StarTree Cloud Coding Competition With Grand Prizes

Vector Search

Introduction

As of version 1.1.0, Apache Pinot supports storing Vector Embeddings as arrays of floating-point numbers and executing similarity search queries on them. This functionality serves as a foundation for various applications such as Generative AI agents and Retrieval-Augmented Generation (RAG) systems.

Understanding Vectors and Their Importance in Databases

Vectors serve as mathematical models that represent data points within a multi-dimensional space, with each dimension representing a distinct feature or attribute of the data. In text processing, for example, vectors can encapsulate words or sentences by capturing semantic properties or contextual meanings across different dimensions.
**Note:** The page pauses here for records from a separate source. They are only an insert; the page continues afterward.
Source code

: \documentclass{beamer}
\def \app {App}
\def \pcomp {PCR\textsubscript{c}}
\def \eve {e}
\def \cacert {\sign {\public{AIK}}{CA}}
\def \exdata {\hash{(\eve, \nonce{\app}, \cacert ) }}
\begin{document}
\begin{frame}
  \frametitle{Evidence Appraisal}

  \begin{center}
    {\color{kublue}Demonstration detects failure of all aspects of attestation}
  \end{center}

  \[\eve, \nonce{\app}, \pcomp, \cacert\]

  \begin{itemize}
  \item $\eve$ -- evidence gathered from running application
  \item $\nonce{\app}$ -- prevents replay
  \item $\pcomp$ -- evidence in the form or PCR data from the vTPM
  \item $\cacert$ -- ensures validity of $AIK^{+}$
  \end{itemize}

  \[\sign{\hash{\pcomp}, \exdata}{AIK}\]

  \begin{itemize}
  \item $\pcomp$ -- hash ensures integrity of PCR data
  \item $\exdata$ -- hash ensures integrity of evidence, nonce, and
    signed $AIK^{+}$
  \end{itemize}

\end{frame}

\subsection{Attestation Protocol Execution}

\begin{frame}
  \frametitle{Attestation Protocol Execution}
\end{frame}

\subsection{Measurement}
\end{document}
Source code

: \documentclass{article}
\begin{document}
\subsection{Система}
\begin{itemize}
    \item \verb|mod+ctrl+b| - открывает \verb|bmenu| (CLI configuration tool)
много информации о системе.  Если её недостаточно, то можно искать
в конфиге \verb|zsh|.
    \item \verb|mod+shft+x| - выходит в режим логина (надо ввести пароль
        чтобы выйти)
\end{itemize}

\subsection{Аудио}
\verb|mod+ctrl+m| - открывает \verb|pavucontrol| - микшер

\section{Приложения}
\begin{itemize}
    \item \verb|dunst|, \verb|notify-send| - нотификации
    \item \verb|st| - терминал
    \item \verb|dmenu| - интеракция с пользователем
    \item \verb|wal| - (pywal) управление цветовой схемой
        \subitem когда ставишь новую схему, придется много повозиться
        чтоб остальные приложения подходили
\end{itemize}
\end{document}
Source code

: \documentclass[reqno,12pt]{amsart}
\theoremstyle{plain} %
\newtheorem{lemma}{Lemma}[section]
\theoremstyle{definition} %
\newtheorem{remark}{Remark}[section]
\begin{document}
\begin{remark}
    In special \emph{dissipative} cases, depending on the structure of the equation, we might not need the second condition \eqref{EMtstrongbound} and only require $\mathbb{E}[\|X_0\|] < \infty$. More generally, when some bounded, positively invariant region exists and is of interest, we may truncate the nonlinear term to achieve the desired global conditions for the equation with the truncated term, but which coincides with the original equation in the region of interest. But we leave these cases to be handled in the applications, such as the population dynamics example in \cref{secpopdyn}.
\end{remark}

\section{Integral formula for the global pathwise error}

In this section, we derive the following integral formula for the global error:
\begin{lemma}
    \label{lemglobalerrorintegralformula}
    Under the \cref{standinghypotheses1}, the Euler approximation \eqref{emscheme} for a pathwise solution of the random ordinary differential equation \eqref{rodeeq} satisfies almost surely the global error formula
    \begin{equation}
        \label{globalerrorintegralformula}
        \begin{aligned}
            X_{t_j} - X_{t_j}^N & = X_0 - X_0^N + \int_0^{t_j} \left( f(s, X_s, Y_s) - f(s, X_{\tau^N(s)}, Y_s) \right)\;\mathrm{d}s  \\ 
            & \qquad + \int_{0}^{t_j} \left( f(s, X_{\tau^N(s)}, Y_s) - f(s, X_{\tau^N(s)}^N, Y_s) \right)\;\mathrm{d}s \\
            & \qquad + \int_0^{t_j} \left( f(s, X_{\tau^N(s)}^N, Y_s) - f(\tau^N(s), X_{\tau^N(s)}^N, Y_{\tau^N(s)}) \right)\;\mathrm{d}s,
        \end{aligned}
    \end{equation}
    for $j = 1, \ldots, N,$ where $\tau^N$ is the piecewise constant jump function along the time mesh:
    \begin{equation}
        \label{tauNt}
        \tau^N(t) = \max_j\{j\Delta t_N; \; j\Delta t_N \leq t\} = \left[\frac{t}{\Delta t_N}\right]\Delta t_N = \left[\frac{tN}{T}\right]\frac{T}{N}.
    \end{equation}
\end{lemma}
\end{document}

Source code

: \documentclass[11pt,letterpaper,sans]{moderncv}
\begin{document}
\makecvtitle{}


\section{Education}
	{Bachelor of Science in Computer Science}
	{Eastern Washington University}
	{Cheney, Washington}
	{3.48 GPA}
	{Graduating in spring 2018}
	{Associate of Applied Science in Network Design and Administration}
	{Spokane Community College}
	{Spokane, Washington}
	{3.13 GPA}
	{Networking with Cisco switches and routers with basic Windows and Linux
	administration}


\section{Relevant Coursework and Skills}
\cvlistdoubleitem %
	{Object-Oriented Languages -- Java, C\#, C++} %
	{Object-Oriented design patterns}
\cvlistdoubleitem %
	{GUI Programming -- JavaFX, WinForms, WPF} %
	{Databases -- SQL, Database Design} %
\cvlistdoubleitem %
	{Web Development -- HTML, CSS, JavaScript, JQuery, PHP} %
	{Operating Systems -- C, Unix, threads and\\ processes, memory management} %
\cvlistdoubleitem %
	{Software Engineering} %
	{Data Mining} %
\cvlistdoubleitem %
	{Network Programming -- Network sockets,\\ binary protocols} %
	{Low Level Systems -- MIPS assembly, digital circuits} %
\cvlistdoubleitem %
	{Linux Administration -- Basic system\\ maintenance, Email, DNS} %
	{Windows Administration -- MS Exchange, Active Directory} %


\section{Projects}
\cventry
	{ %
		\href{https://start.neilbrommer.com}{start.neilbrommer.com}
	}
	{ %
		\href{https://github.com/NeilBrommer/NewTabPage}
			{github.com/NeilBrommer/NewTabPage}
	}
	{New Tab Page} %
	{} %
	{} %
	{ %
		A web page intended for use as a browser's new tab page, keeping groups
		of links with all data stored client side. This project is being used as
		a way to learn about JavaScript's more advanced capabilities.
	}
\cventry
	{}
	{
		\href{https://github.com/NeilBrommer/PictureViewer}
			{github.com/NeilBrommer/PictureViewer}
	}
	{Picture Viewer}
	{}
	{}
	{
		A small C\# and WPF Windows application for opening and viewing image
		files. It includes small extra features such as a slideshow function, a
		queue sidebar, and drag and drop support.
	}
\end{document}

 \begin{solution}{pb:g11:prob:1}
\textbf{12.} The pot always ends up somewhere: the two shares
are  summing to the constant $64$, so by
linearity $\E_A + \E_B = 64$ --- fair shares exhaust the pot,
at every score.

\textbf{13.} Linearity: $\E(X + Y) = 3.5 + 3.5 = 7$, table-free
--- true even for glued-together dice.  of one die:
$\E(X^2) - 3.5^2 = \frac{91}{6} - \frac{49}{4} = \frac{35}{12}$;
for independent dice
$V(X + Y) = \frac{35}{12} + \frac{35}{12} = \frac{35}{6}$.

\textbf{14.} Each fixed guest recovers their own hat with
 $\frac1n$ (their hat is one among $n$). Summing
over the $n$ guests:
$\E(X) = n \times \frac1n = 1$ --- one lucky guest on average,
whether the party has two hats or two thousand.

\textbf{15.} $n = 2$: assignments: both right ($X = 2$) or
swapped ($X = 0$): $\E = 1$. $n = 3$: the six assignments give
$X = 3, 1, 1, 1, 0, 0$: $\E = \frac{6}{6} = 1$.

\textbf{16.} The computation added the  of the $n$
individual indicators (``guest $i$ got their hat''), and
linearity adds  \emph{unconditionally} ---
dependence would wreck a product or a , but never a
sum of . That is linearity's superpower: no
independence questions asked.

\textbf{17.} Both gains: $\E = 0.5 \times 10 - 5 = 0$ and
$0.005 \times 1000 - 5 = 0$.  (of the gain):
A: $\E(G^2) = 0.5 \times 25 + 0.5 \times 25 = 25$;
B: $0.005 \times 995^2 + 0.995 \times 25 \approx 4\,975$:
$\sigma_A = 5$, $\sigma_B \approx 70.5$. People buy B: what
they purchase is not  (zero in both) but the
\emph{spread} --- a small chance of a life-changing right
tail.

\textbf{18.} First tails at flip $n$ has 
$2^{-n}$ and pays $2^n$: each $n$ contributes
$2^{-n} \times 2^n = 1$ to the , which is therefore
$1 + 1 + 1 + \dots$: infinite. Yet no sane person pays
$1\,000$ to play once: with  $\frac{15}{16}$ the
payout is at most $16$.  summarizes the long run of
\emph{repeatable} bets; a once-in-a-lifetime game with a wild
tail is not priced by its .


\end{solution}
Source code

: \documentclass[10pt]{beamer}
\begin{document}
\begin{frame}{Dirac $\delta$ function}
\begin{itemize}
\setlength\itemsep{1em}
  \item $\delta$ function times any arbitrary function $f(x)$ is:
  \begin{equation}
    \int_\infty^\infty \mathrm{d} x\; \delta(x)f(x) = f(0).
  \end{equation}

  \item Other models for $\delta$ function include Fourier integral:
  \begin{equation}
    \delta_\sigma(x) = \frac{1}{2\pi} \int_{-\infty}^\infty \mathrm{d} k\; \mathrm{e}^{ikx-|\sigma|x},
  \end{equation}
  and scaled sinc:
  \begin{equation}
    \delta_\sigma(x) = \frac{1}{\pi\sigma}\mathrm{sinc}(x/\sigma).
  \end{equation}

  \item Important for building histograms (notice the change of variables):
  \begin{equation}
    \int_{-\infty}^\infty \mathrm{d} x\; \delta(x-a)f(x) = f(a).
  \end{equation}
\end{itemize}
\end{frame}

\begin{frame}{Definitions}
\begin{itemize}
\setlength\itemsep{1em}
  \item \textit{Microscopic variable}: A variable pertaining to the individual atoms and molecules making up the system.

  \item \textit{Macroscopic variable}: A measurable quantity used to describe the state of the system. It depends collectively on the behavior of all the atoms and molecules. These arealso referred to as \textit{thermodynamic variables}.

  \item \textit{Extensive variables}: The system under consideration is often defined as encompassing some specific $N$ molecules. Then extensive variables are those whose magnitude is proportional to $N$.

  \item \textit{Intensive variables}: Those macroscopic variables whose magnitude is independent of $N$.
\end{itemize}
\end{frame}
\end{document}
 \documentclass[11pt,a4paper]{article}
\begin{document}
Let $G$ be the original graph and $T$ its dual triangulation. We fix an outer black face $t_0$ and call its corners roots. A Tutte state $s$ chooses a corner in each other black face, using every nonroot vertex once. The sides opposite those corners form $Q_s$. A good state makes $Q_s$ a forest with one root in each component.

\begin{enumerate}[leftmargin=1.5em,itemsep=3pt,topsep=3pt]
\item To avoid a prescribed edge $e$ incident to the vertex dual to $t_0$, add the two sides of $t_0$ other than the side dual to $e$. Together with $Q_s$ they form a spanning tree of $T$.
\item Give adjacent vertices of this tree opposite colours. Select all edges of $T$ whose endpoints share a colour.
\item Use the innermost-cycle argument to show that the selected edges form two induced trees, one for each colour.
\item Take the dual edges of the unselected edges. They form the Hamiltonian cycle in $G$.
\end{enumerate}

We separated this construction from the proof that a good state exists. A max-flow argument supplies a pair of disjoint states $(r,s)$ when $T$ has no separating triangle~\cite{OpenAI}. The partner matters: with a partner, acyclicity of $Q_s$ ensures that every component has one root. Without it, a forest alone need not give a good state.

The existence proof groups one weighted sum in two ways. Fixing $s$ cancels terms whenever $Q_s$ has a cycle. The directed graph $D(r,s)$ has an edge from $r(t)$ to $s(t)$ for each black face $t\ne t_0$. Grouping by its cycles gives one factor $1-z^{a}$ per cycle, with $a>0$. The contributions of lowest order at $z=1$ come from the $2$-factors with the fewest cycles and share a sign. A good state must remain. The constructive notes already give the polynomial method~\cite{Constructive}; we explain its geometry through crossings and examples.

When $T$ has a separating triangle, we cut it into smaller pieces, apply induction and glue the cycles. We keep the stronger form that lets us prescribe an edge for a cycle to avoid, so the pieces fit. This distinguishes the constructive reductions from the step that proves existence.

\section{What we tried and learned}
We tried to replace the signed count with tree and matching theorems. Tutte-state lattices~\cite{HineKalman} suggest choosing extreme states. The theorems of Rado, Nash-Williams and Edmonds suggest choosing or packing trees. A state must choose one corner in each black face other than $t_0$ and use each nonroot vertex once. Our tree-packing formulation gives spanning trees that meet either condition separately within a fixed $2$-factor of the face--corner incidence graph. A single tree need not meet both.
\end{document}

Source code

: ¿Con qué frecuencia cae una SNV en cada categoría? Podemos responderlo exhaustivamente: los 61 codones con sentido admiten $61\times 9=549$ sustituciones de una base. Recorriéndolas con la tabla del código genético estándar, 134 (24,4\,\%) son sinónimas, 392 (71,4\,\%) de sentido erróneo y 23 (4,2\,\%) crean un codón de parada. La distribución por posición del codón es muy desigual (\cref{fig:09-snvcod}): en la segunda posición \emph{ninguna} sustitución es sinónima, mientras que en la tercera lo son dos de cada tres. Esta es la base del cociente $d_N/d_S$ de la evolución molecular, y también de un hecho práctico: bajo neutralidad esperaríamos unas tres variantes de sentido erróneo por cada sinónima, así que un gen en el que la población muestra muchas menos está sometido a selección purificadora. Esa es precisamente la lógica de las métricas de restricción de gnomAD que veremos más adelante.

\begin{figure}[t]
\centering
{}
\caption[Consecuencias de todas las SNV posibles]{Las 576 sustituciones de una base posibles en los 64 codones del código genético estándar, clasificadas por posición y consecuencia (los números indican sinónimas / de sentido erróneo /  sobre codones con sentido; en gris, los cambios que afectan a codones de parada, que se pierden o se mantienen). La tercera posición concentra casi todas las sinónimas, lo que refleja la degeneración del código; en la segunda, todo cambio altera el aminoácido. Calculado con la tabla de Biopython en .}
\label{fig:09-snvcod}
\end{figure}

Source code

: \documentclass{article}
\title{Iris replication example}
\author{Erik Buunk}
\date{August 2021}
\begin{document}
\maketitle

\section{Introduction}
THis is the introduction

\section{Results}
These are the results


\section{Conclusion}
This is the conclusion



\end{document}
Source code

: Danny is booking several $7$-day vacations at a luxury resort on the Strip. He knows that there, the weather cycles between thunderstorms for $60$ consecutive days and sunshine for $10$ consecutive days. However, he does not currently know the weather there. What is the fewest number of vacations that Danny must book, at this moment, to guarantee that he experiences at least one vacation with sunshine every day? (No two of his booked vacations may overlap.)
In contemporary data analysis, vectors are invaluable because they transform complex data types—such as images, text, and audio—into formats that reveal relationships and similarities.

Embeddings are specialized vector representations designed to encapsulate semantic meanings and interconnections among data points.

Vector support and vector-based indexing in databases like Apache Pinot has become essential for supporting advanced real-time operations involving high-dimensional data.

AI Models and Embeddings

AI models in disciplines like natural language processing (NLP) and computer vision leverage embeddings to interpret complex datasets by converting them into structured representations with meaning. These embeddings are essentially vectors that express relationships and similarities among items—whether words, sentences, or images—by positioning similar items close together within a shared space.

In non-vector searches, a technique called “bag or words” is often used to find similarity between words or sentences. While these can be useful, the semantic meaning behind the text is lacking in these searches. For example, “King” is not semantically similar to “Queen”, however “King is similar to “Not King”.

In NLP contexts, embeddings assist models in grasping word meanings and contexts; for instance, semantically related words like “King” and “Queen” appear near each other in this space, enabling the model to comprehend not only definitions but also relationships and nuances—a capability crucial for tasks such as text translation or sentiment analysis where understanding context is key.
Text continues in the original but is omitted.